What to work on »
Each record must come back unchanged in your answer, stripped of its images.

Top of Records for processing

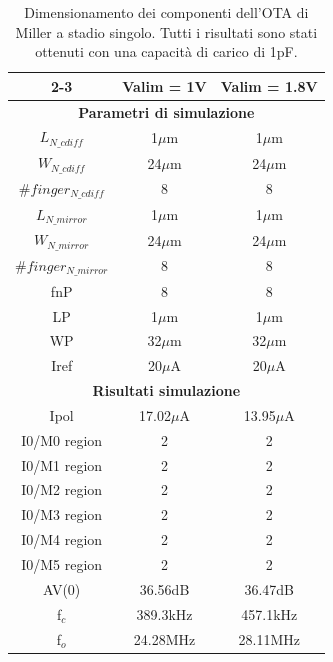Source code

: \begin{table}[H]
    \centering
    \begin{tabular}{c|c|c|}
        \cline{2-3}
        & \textbf{Valim = 1V} & \textbf{Valim = 1.8V} \\ \hline
        \multicolumn{3}{|c|}{\textbf{Parametri di simulazione}} \\ \hline
        \multicolumn{1}{|c|}{$L_{N\_cdiff}$} & 1$\mu$m & 1$\mu$m \\ \hline
        \multicolumn{1}{|c|}{$W_{N\_cdiff}$} & 24$\mu$m & 24$\mu$m \\ \hline
        \multicolumn{1}{|c|}{$\#finger_{N\_cdiff}$} & 8 & 8 \\ \hline
        \multicolumn{1}{|c|}{$L_{N\_mirror}$} & 1$\mu$m & 1$\mu$m \\ \hline
        \multicolumn{1}{|c|}{$W_{N\_mirror}$} & 24$\mu$m & 24$\mu$m \\ \hline
        \multicolumn{1}{|c|}{$\#finger_{N\_mirror}$} & 8 & 8 \\ \hline
        \multicolumn{1}{|c|}{fnP} & 8 & 8 \\ \hline
        \multicolumn{1}{|c|}{LP} & 1$\mu$m & 1$\mu$m \\ \hline
        \multicolumn{1}{|c|}{WP} & 32$\mu$m & 32$\mu$m \\ \hline
        \multicolumn{1}{|c|}{Iref} & 20$\mu$A & 20$\mu$A \\ \hline
        \multicolumn{3}{|c|}{\textbf{Risultati simulazione}}  \\ \hline
        \multicolumn{1}{|c|}{Ipol} & 17.02$\mu$A & 13.95$\mu$A \\ \hline
        \multicolumn{1}{|c|}{I0/M0 region} & 2 & 2 \\ \hline
        \multicolumn{1}{|c|}{I0/M1 region} & 2 & 2 \\ \hline
        \multicolumn{1}{|c|}{I0/M2 region} & 2 & 2 \\ \hline
        \multicolumn{1}{|c|}{I0/M3 region} & 2 & 2 \\ \hline
        \multicolumn{1}{|c|}{I0/M4 region} & 2 & 2 \\ \hline
        \multicolumn{1}{|c|}{I0/M5 region} & 2 & 2 \\ \hline
        \multicolumn{1}{|c|}{AV(0)} & 36.56dB & 36.47dB \\ \hline
        \multicolumn{1}{|c|}{f$_c$} & 389.3kHz & 457.1kHz \\ \hline
        \multicolumn{1}{|c|}{f$_o$} & 24.28MHz & 28.11MHz \\ \hline
    \end{tabular}
    \caption{Dimensionamento dei componenti dell'OTA di Miller a stadio singolo. Tutti i risultati sono stati ottenuti con una capacità di carico di 1pF.}
    \label{tab:component_sizing_miller_single_stage}
\end{table}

Bottom of Records for processing

Output for this exercise »
Source code

: \begin{table}[H]
    \centering
    \begin{tabular}{c|c|c|}
        \cline{2-3}
        & \textbf{Valim = 1V} & \textbf{Valim = 1.8V} \\ \hline
        \multicolumn{3}{|c|}{\textbf{Parametri di simulazione}} \\ \hline
        \multicolumn{1}{|c|}{$L_{N\_cdiff}$} & 1$\mu$m & 1$\mu$m \\ \hline
        \multicolumn{1}{|c|}{$W_{N\_cdiff}$} & 24$\mu$m & 24$\mu$m \\ \hline
        \multicolumn{1}{|c|}{$\#finger_{N\_cdiff}$} & 8 & 8 \\ \hline
        \multicolumn{1}{|c|}{$L_{N\_mirror}$} & 1$\mu$m & 1$\mu$m \\ \hline
        \multicolumn{1}{|c|}{$W_{N\_mirror}$} & 24$\mu$m & 24$\mu$m \\ \hline
        \multicolumn{1}{|c|}{$\#finger_{N\_mirror}$} & 8 & 8 \\ \hline
        \multicolumn{1}{|c|}{fnP} & 8 & 8 \\ \hline
        \multicolumn{1}{|c|}{LP} & 1$\mu$m & 1$\mu$m \\ \hline
        \multicolumn{1}{|c|}{WP} & 32$\mu$m & 32$\mu$m \\ \hline
        \multicolumn{1}{|c|}{Iref} & 20$\mu$A & 20$\mu$A \\ \hline
        \multicolumn{3}{|c|}{\textbf{Risultati simulazione}}  \\ \hline
        \multicolumn{1}{|c|}{Ipol} & 17.02$\mu$A & 13.95$\mu$A \\ \hline
        \multicolumn{1}{|c|}{I0/M0 region} & 2 & 2 \\ \hline
        \multicolumn{1}{|c|}{I0/M1 region} & 2 & 2 \\ \hline
        \multicolumn{1}{|c|}{I0/M2 region} & 2 & 2 \\ \hline
        \multicolumn{1}{|c|}{I0/M3 region} & 2 & 2 \\ \hline
        \multicolumn{1}{|c|}{I0/M4 region} & 2 & 2 \\ \hline
        \multicolumn{1}{|c|}{I0/M5 region} & 2 & 2 \\ \hline
        \multicolumn{1}{|c|}{AV(0)} & 36.56dB & 36.47dB \\ \hline
        \multicolumn{1}{|c|}{f$_c$} & 389.3kHz & 457.1kHz \\ \hline
        \multicolumn{1}{|c|}{f$_o$} & 24.28MHz & 28.11MHz \\ \hline
    \end{tabular}
    \caption{Dimensionamento dei componenti dell'OTA di Miller a stadio singolo. Tutti i risultati sono stati ottenuti con una capacità di carico di 1pF.}
    \label{tab:component_sizing_miller_single_stage}
\end{table}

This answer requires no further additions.